WHAT TO PRODUCE — Repeat the records exactly as given. Do not include the pictures.

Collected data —
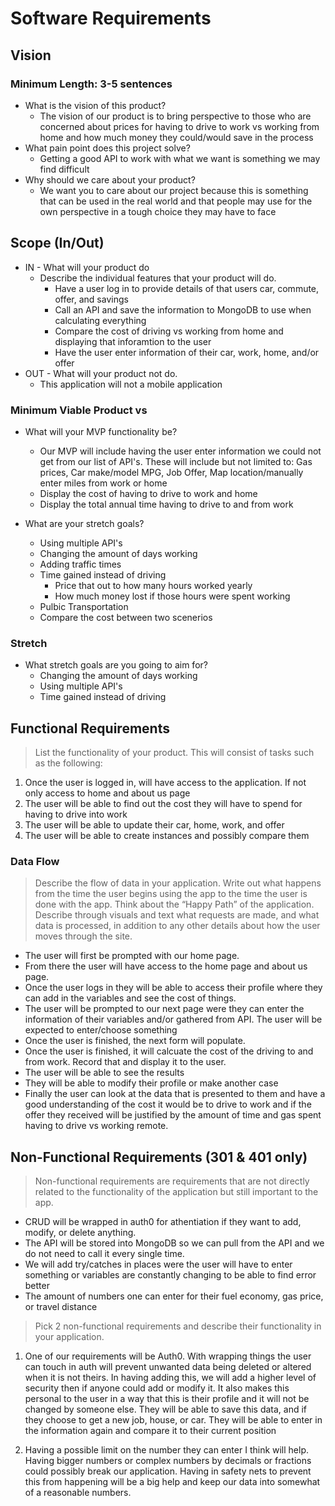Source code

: # Software Requirements

## Vision

### Minimum Length: 3-5 sentences

- What is the vision of this product?
  - The vision of our product is to bring perspective to those who are concerned about prices for having to drive to work vs working from home and how much money they could/would save in the process
- What pain point does this project solve?
  - Getting a good API to work with what we want is something we may find difficult
- Why should we care about your product?
  - We want you to care about our project because this is something that can be used in the real world and that people may use for the own perspective in a tough choice they may have to face

## Scope (In/Out)

- IN - What will your product do
    - Describe the individual features that your product will do.
      - Have a user log in to provide details of that users car, commute, offer, and savings
      - Call an API and save the information to MongoDB to use when calculating everything
      - Compare the cost of driving vs working from home and displaying that inforamtion to the user
      - Have the user enter information of their car, work, home, and/or offer
- OUT - What will your product not do.
    - This application will not a mobile application

### Minimum Viable Product vs

- What will your MVP functionality be?
  - Our MVP will include having the user enter information we could not get from our list of API's. These will include but not limited to: Gas prices, Car make/model MPG, Job Offer, Map location/manually enter miles from work or home
  - Display the cost of having to drive to work and home
  - Display the total annual time having to drive to and from work

- What are your stretch goals?
  - Using multiple API's
  - Changing the amount of days working
  - Adding traffic times
  - Time gained instead of driving
    - Price that out to how many hours worked yearly
    - How much money lost if those hours were spent working
  - Pulbic Transportation
  - Compare the cost between two scenerios

###  Stretch

- What stretch goals are you going to aim for?
  - Changing the amount of days working
  - Using multiple API's
  - Time gained instead of driving

## Functional Requirements

>List the functionality of your product. This will consist of tasks such as the following:

1. Once the user is logged in, will have access to the application. If not only access to home and about us page
2. The user will be able to find out the cost they will have to spend for having to drive into work
3. The user will be able to update their car, home, work, and offer
4. The user will be able to create instances and possibly compare them

### Data Flow

>Describe the flow of data in your application. Write out what happens from the time the user begins using the app to the time the user is done with the app. Think about the “Happy Path” of the application. Describe through visuals and text what requests are made, and what data is processed, in addition to any other details about how the user moves through the site.

- The user will first be prompted with our home page.
- From there the user will have access to the home page and about us page.
- Once the user logs in they will be able to access their profile where they can add in the variables and see the cost of things.
- The user will be prompted to our next page were they can enter the information of their variables and/or gathered from API. The user will be expected to enter/choose something
- Once the user is finished, the next form will populate.
- Once the user is finished, it will calcuate the cost of the driving to and from work. Record that and display it to the user.
- The user will be able to see the results
- They will be able to modify their profile or make another case
- Finally the user can look at the data that is presented to them and have a good understanding of the cost it would be to drive to work and if the offer they received will be justified by the amount of time and gas spent having to drive vs working remote.

## Non-Functional Requirements (301 & 401 only)

>Non-functional requirements are requirements that are not directly related to the functionality of the application but still important to the app.

- CRUD will be wrapped in auth0 for athentiation if they want to add, modify, or delete anything.
- The API will be stored into MongoDB so we can pull from the API and we do not need to call it every single time.
- We will add try/catches in places were the user will have to enter something or variables are constantly changing to be able to find error better
- The amount of numbers one can enter for their fuel economy, gas price, or travel distance

>Pick 2 non-functional requirements and describe their functionality in your application.

1. One of our requirements will be Auth0. With wrapping things the user can touch in auth will prevent unwanted data being deleted or altered when it is not theirs. In having adding this, we will add a higher level of security then if anyone could add or modify it. It also makes this personal to the user in a way that this is their profile and it will not be changed by someone else. They will be able to save this data, and if they choose to get a new job, house, or car. They will be able to enter in the information again and compare it to their current position

2. Having a possible limit on the number they can enter I think will help. Having bigger numbers or complex numbers by decimals or fractions could possibly break our application. Having in safety nets to prevent this from happening will be a big help and keep our data into somewhat of a reasonable numbers.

REPLY —
Source code

: # Software Requirements

## Vision

### Minimum Length: 3-5 sentences

- What is the vision of this product?
  - The vision of our product is to bring perspective to those who are concerned about prices for having to drive to work vs working from home and how much money they could/would save in the process
- What pain point does this project solve?
  - Getting a good API to work with what we want is something we may find difficult
- Why should we care about your product?
  - We want you to care about our project because this is something that can be used in the real world and that people may use for the own perspective in a tough choice they may have to face

## Scope (In/Out)

- IN - What will your product do
    - Describe the individual features that your product will do.
      - Have a user log in to provide details of that users car, commute, offer, and savings
      - Call an API and save the information to MongoDB to use when calculating everything
      - Compare the cost of driving vs working from home and displaying that inforamtion to the user
      - Have the user enter information of their car, work, home, and/or offer
- OUT - What will your product not do.
    - This application will not a mobile application

### Minimum Viable Product vs

- What will your MVP functionality be?
  - Our MVP will include having the user enter information we could not get from our list of API's. These will include but not limited to: Gas prices, Car make/model MPG, Job Offer, Map location/manually enter miles from work or home
  - Display the cost of having to drive to work and home
  - Display the total annual time having to drive to and from work

- What are your stretch goals?
  - Using multiple API's
  - Changing the amount of days working
  - Adding traffic times
  - Time gained instead of driving
    - Price that out to how many hours worked yearly
    - How much money lost if those hours were spent working
  - Pulbic Transportation
  - Compare the cost between two scenerios

###  Stretch

- What stretch goals are you going to aim for?
  - Changing the amount of days working
  - Using multiple API's
  - Time gained instead of driving

## Functional Requirements

>List the functionality of your product. This will consist of tasks such as the following:

1. Once the user is logged in, will have access to the application. If not only access to home and about us page
2. The user will be able to find out the cost they will have to spend for having to drive into work
3. The user will be able to update their car, home, work, and offer
4. The user will be able to create instances and possibly compare them

### Data Flow

>Describe the flow of data in your application. Write out what happens from the time the user begins using the app to the time the user is done with the app. Think about the “Happy Path” of the application. Describe through visuals and text what requests are made, and what data is processed, in addition to any other details about how the user moves through the site.

- The user will first be prompted with our home page.
- From there the user will have access to the home page and about us page.
- Once the user logs in they will be able to access their profile where they can add in the variables and see the cost of things.
- The user will be prompted to our next page were they can enter the information of their variables and/or gathered from API. The user will be expected to enter/choose something
- Once the user is finished, the next form will populate.
- Once the user is finished, it will calcuate the cost of the driving to and from work. Record that and display it to the user.
- The user will be able to see the results
- They will be able to modify their profile or make another case
- Finally the user can look at the data that is presented to them and have a good understanding of the cost it would be to drive to work and if the offer they received will be justified by the amount of time and gas spent having to drive vs working remote.

## Non-Functional Requirements (301 & 401 only)

>Non-functional requirements are requirements that are not directly related to the functionality of the application but still important to the app.

- CRUD will be wrapped in auth0 for athentiation if they want to add, modify, or delete anything.
- The API will be stored into MongoDB so we can pull from the API and we do not need to call it every single time.
- We will add try/catches in places were the user will have to enter something or variables are constantly changing to be able to find error better
- The amount of numbers one can enter for their fuel economy, gas price, or travel distance

>Pick 2 non-functional requirements and describe their functionality in your application.

1. One of our requirements will be Auth0. With wrapping things the user can touch in auth will prevent unwanted data being deleted or altered when it is not theirs. In having adding this, we will add a higher level of security then if anyone could add or modify it. It also makes this personal to the user in a way that this is their profile and it will not be changed by someone else. They will be able to save this data, and if they choose to get a new job, house, or car. They will be able to enter in the information again and compare it to their current position

2. Having a possible limit on the number they can enter I think will help. Having bigger numbers or complex numbers by decimals or fractions could possibly break our application. Having in safety nets to prevent this from happening will be a big help and keep our data into somewhat of a reasonable numbers.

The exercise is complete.